Welcome and so sorry you have been diagnosed with RA/RD as Nomoreheels explains the terminology people choose differs from individual to individual but it all amounts to the same rotten autoimmune disease.

I'm a year in since diagnosis, which was after sudden and severe symptoms in multiple joints. Fingers, hands, wrists, knees, feet, and one of the most uncomfortable which was the jaw. I also suffered from Inflamation at the base of my skull. Which apparently is actually the very top of the spine. RA usually spares the spine mostly.

I couldn't close my mouth or chew for approximately a month.

As I was completely disabled at onset I was given large doses of oral steroids which got me walking and able to look after myself again and took away the inflammation pretty much everywhere.

I failed all DMARD's except Hydroxychloroquine either due to allergy or intolerance ( liver said no)

So for the last six months have been injecting the Biologic Enbrel once a week.

Have been back at work now for a while after being off sick for 11months which is very good news. Though not always easy.

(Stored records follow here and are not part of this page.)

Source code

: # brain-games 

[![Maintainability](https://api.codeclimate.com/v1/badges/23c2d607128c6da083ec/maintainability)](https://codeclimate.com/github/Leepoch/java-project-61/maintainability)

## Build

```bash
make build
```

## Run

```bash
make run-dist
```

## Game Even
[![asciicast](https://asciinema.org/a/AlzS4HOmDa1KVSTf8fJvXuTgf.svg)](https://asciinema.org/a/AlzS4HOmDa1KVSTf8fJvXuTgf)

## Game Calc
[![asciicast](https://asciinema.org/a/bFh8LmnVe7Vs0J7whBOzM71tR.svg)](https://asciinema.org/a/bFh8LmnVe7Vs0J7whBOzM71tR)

Good luck with the Methotrexate it is the first line of treatment for many and also people do really well on it more often than not.

I sympathise with you greatly regards your jaw and can only advise you from personal experience to try and relax your facial muscles as much as possible which helped me. I hope you have a good relationship with your GP who gives you some good anti inflammatories to help until the DMARD kicks in.

It's just the most uncomfortable grim experience and I'm sending you all my best wishes for you to get some relief very soon.

Hidden8 years ago

Welcome to the site 55MC. This is an amazing site for help, knowledge and support.

RA is a strange disease as it effects people in so many different ways. I liken my RA as a pinball machine gone wild. One moment I have severe pain in my feet and the next moment I have severe pain in my knees. The only constant pain is in my hands

This disease is awful, and I hope the MTX works for you.

Take care

Sue

55MC• in reply toHidden8 years ago

Thanks of your response suzannedale.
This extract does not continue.